The Funny Thing About Writing
The page isn't a loudspeaker; it's a mirror.
The Funny Thing About Writing
I started writing because I thought I had something to say.
I had all the answers, or at least, I had enough of them. I'd been through some things, learned some lessons, and figured the best way to prove that was to share what I know. My mission was simple: I'd take everything I'd bottled up inside and just… pour it out for everyone to see.
I thought I would finally be seen as a person with something to offer, a voice of authority. I imagined a reader, nodding along, saying, "Yes, that's it! That's exactly what I needed to hear."
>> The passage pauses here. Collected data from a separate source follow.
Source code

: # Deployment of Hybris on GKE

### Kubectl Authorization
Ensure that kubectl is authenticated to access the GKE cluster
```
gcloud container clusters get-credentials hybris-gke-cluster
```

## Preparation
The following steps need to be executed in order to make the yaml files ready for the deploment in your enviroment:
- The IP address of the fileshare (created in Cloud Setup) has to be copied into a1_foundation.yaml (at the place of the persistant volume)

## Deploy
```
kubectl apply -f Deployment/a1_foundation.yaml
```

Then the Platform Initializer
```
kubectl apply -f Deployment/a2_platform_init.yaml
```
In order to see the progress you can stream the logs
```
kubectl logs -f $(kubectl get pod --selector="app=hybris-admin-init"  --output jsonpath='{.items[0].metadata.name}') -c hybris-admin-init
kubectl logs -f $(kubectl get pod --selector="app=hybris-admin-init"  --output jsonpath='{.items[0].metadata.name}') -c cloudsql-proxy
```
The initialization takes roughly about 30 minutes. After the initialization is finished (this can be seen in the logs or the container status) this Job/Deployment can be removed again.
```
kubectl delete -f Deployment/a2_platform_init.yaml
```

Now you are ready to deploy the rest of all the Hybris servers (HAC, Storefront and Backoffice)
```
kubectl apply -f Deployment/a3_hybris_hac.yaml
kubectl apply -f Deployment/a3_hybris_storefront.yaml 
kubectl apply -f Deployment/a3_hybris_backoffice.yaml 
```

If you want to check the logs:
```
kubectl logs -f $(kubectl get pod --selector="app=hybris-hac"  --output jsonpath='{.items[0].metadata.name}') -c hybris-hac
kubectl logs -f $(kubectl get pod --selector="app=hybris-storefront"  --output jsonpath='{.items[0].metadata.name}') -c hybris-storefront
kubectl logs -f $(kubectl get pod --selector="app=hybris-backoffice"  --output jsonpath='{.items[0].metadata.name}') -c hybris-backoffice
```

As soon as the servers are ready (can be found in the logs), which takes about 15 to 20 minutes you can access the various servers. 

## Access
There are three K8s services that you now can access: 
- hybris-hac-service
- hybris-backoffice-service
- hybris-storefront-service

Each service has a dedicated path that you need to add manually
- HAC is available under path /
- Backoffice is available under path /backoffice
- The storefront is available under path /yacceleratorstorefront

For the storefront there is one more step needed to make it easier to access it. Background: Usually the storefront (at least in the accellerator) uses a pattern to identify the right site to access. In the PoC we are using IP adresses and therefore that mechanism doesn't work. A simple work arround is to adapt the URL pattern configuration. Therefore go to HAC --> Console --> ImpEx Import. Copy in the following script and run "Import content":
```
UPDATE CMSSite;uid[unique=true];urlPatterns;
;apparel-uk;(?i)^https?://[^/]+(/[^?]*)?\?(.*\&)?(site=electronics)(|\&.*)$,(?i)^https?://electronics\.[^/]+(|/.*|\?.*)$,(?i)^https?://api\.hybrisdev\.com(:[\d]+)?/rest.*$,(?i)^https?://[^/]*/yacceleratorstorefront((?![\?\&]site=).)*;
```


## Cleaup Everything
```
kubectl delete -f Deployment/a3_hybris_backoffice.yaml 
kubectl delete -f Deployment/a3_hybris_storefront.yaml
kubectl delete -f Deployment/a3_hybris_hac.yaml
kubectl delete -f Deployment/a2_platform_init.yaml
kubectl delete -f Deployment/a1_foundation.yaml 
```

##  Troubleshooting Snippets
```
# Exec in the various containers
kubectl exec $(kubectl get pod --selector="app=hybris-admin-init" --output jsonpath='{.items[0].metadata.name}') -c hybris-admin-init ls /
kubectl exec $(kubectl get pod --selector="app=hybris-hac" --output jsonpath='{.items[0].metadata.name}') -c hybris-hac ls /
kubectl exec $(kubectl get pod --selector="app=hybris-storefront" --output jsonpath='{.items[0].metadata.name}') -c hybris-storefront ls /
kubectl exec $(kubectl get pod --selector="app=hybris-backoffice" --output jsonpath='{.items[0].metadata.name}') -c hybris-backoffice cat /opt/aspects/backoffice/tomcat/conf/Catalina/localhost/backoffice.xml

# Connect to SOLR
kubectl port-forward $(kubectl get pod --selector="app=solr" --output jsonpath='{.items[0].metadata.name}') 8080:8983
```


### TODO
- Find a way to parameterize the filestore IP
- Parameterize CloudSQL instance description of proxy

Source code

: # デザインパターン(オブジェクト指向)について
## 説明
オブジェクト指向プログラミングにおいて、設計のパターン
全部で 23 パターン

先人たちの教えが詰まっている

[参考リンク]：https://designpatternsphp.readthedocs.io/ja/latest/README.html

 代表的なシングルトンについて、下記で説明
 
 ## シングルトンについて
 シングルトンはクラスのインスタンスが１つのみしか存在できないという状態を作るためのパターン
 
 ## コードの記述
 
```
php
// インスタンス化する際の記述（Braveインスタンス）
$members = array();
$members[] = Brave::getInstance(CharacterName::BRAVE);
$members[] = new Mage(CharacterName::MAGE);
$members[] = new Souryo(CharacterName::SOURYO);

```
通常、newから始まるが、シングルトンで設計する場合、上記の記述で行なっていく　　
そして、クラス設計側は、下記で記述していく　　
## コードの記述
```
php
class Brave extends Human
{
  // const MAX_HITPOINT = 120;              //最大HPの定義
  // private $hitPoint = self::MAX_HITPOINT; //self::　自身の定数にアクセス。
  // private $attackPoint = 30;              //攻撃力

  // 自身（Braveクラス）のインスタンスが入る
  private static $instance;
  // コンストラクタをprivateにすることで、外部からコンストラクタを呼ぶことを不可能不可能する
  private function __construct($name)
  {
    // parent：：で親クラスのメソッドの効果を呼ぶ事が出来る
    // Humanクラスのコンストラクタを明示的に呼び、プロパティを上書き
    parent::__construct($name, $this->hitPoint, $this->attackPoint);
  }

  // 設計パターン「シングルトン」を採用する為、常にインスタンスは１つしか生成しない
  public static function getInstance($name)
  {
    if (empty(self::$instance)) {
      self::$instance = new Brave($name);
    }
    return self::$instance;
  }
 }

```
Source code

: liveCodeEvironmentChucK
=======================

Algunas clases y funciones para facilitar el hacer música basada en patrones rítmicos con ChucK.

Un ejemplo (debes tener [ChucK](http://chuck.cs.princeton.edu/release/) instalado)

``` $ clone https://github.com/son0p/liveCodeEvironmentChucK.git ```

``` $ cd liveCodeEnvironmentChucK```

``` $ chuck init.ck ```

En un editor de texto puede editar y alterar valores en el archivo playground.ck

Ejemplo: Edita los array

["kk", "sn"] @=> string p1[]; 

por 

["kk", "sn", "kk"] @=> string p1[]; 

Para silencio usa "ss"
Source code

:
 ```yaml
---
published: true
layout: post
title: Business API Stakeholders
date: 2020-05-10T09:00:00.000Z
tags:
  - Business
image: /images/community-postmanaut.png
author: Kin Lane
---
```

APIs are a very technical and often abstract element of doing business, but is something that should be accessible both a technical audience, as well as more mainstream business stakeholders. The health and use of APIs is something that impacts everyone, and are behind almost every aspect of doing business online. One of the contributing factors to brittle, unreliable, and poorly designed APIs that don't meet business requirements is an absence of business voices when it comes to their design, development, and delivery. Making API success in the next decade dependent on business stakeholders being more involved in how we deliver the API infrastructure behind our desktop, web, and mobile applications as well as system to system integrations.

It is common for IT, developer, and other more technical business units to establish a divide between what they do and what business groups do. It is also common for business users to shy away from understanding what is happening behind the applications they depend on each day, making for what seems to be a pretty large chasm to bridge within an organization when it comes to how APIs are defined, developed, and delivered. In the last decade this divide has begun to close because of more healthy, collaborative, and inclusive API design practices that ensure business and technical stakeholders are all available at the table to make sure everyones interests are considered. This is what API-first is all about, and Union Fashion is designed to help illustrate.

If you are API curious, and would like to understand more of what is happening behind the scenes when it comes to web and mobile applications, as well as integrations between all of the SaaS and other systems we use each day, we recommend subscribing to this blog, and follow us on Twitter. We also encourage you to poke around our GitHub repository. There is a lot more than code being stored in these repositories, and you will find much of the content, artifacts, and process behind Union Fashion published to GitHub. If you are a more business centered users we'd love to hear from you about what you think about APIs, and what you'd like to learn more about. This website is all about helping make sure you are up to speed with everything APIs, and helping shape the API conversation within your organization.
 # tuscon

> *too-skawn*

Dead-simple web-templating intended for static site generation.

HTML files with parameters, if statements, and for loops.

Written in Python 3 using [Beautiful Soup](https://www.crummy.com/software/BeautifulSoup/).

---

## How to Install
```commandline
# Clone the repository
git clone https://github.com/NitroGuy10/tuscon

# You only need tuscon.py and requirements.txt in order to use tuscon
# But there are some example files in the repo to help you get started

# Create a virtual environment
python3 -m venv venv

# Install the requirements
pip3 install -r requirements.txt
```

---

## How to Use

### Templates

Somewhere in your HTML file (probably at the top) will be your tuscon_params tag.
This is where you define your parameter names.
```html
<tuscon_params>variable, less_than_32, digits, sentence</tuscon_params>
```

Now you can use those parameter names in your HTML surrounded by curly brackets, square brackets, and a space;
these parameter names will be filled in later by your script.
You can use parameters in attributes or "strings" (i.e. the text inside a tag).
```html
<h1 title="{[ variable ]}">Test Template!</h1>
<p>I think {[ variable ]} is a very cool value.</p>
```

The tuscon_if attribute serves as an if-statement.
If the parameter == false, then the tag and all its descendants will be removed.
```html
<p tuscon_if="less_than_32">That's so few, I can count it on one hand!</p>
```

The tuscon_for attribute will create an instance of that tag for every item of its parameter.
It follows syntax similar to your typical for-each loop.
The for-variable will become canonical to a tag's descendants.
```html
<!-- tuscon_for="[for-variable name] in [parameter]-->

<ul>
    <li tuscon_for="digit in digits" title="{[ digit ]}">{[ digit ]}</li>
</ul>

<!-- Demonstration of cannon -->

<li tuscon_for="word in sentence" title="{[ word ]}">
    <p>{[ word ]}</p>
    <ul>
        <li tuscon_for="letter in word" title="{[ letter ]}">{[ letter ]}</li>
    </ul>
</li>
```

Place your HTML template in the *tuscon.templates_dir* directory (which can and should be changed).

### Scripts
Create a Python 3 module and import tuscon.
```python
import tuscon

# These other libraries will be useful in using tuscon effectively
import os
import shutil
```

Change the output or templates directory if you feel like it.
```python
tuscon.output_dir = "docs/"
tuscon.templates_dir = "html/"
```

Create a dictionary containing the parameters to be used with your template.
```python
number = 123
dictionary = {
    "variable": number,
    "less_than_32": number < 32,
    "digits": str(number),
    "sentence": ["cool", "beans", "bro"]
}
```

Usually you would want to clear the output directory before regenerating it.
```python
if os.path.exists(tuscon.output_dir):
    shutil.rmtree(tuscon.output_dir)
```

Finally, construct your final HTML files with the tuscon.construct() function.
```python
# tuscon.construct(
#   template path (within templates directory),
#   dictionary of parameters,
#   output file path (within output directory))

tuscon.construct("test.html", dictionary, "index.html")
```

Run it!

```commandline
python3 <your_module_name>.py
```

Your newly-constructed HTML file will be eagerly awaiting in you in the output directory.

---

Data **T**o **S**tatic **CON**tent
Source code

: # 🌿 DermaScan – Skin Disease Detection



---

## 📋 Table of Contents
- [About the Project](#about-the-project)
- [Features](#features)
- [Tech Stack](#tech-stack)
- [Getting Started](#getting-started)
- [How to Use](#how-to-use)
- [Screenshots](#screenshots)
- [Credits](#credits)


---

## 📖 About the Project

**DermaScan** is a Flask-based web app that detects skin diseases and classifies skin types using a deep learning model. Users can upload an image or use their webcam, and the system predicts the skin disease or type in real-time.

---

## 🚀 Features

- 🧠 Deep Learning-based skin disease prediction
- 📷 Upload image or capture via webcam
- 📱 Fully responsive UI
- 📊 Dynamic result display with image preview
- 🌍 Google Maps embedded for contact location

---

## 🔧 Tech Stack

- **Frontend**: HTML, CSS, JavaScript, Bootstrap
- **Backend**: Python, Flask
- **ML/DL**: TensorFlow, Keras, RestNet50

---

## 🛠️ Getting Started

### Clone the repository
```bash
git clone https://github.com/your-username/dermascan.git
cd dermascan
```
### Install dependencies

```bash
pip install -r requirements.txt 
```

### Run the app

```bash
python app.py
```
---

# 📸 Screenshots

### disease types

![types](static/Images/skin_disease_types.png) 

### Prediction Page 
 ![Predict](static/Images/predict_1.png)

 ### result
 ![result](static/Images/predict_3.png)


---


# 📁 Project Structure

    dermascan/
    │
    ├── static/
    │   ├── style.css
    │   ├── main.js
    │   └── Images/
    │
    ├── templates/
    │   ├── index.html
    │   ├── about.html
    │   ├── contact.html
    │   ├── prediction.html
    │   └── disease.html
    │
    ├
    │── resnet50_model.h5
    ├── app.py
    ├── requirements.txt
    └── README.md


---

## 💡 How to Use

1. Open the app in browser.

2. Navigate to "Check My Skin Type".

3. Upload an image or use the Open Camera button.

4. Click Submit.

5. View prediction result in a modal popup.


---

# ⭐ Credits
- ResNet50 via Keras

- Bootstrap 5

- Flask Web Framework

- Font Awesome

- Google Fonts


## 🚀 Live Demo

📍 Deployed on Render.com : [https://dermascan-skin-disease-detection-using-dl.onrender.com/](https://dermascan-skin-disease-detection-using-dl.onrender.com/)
But something strange started happening the more I wrote. The more I tried to organize my thoughts and present them as solid, finished ideas, the more I realized they weren't finished at all. The act of writing wasn't about putting a period at the end of a thought; it was about opening a question mark at the beginning of a new one.
I’d sit down to write about a topic I felt confident in, only to find myself exploring a related idea I'd never considered. I'd publish a piece I thought was about sharing wisdom, only to have a reader's comment reveal a blind spot I didn’t know I had.
I started writing to share what I know, but I'm realizing that I'm writing to discover what I don't know. The page isn't a loudspeaker; it's a mirror. It shows me the gaps in my thinking, the contradictions in my beliefs, and the questions I was too afraid to ask myself.
As Socrates said, "The only true wisdom is in knowing you know nothing."
Funny how that works.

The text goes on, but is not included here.